*** Begin section ***

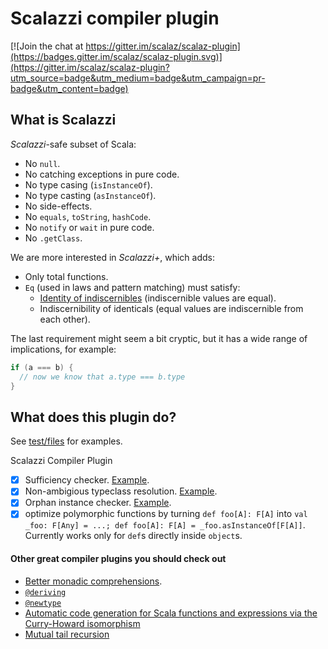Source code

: # Scalazzi compiler plugin

[![Join the chat at https://gitter.im/scalaz/scalaz-plugin](https://badges.gitter.im/scalaz/scalaz-plugin.svg)](https://gitter.im/scalaz/scalaz-plugin?utm_source=badge&utm_medium=badge&utm_campaign=pr-badge&utm_content=badge)

## What is Scalazzi

*Scalazzi*-safe subset of Scala:
 * No `null`.
 * No catching exceptions in pure code.
 * No type casing (`isInstanceOf`).
 * No type casting (`asInstanceOf`).
 * No side-effects.
 * No `equals`, `toString`, `hashCode`.
 * No `notify` or `wait` in pure code.
 * No `.getClass`.
 
We are more interested in *Scalazzi+*, which adds:
 * Only total functions.
 * `Eq` (used in laws and pattern matching) must satisfy: 
   + [Identity of indiscernibles](https://en.wikipedia.org/wiki/Identity_of_indiscernibles) (indiscernible values are equal).
   + Indiscernibility of identicals (equal values are indiscernible from each other).

The last requirement might seem a bit cryptic, but it has a wide range of implications, for example:
```scala
if (a === b) {
  // now we know that a.type === b.type
}
```

## What does this plugin do?
See [test/files](plugin/src/test/files) for examples.

Scalazzi Compiler Plugin
 * [x] Sufficiency checker. [Example](plugin/src/test/files/neg/test_bifunctor.scala).
 * [x] Non-ambigious typeclass resolution. [Example](plugin/src/test/files/pos/ambigious_typeclass_parameters.scala).
 * [x] Orphan instance checker. [Example](plugin/src/test/files/neg/orphan_definitions.scala).
 * [x] optimize polymorphic functions by turning `def foo[A]: F[A]` into `val _foo: F[Any] = ...; def foo[A]: F[A] = _foo.asInstanceOf[F[A]]`. Currently works only for `def`s directly inside `object`s.

#### Other great compiler plugins you should check out
 * [Better monadic comprehensions](https://github.com/oleg-py/better-monadic-for).
 * [`@deriving`](https://gitlab.com/fommil/scalaz-deriving/)
 * [`@newtype`](https://github.com/estatico/scala-newtype)
 * [Automatic code generation for Scala functions and expressions via the Curry-Howard isomorphism](https://github.com/Chymyst/curryhoward)
 * [Mutual tail recursion](https://github.com/wheaties/TwoTails)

*** End section ***

Exercise aim >>
Proceeding from the line containing "See [test/files](plugin/src/test/files) for" through the line containing "[x] Orphan instance", transcribe the lines above exactly, both end lines included.

Reply >>
See [test/files](plugin/src/test/files) for examples.

Scalazzi Compiler Plugin
 * [x] Sufficiency checker. [Example](plugin/src/test/files/neg/test_bifunctor.scala).
 * [x] Non-ambigious typeclass resolution. [Example](plugin/src/test/files/pos/ambigious_typeclass_parameters.scala).
 * [x] Orphan instance checker. [Example](plugin/src/test/files/neg/orphan_definitions.scala).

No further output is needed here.